Task item: From the listing below, copy every line with the word "username".
--- Given data Enclosed Below ---
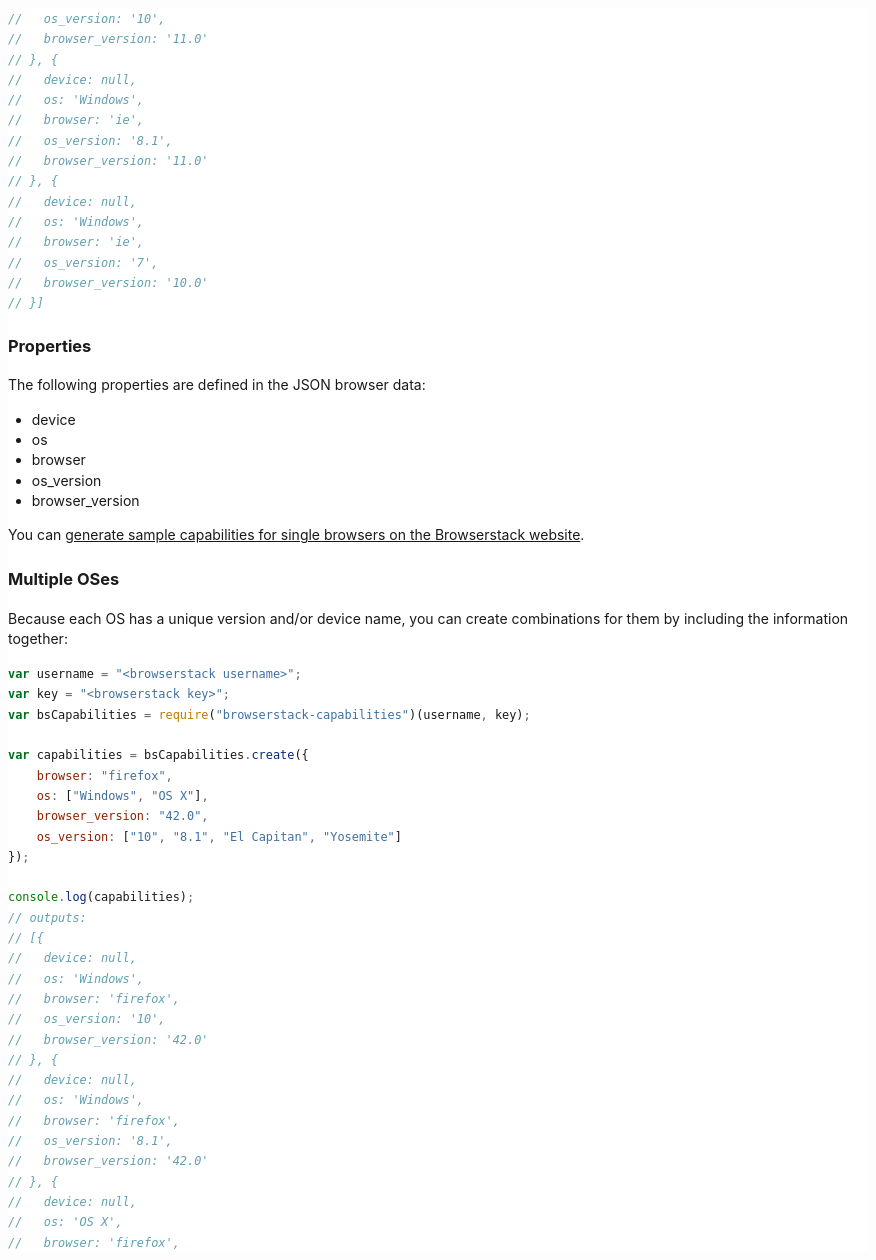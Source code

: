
```js
//   os_version: '10',
//   browser_version: '11.0'
// }, { 
//   device: null,
//   os: 'Windows',
//   browser: 'ie',
//   os_version: '8.1',
//   browser_version: '11.0'
// }, {
//   device: null,
//   os: 'Windows',
//   browser: 'ie',
//   os_version: '7',
//   browser_version: '10.0'
// }]
```

### Properties

The following properties are defined in the JSON browser data:

- device
- os
- browser
- os_version
- browser_version

You can [generate sample capabilities for single browsers on the Browserstack website](https://www.browserstack.com/automate/node#setting-os-and-browser).

### Multiple OSes

Because each OS has a unique version and/or device name, you can create combinations for them by including the information together:

```js
var username = "<browserstack username>";
var key = "<browserstack key>";
var bsCapabilities = require("browserstack-capabilities")(username, key);

var capabilities = bsCapabilities.create({
    browser: "firefox",
    os: ["Windows", "OS X"],
    browser_version: "42.0",
    os_version: ["10", "8.1", "El Capitan", "Yosemite"]
});

console.log(capabilities);
// outputs:
// [{
//   device: null,
//   os: 'Windows',
//   browser: 'firefox',
//   os_version: '10',
//   browser_version: '42.0'
// }, {
//   device: null,
//   os: 'Windows',
//   browser: 'firefox',
//   os_version: '8.1',
//   browser_version: '42.0'
// }, {
//   device: null,
//   os: 'OS X',
//   browser: 'firefox',
```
--- End of Enclosed Given data ---
Response to the task:
var username = "<browserstack username>";
var bsCapabilities = require("browserstack-capabilities")(username, key);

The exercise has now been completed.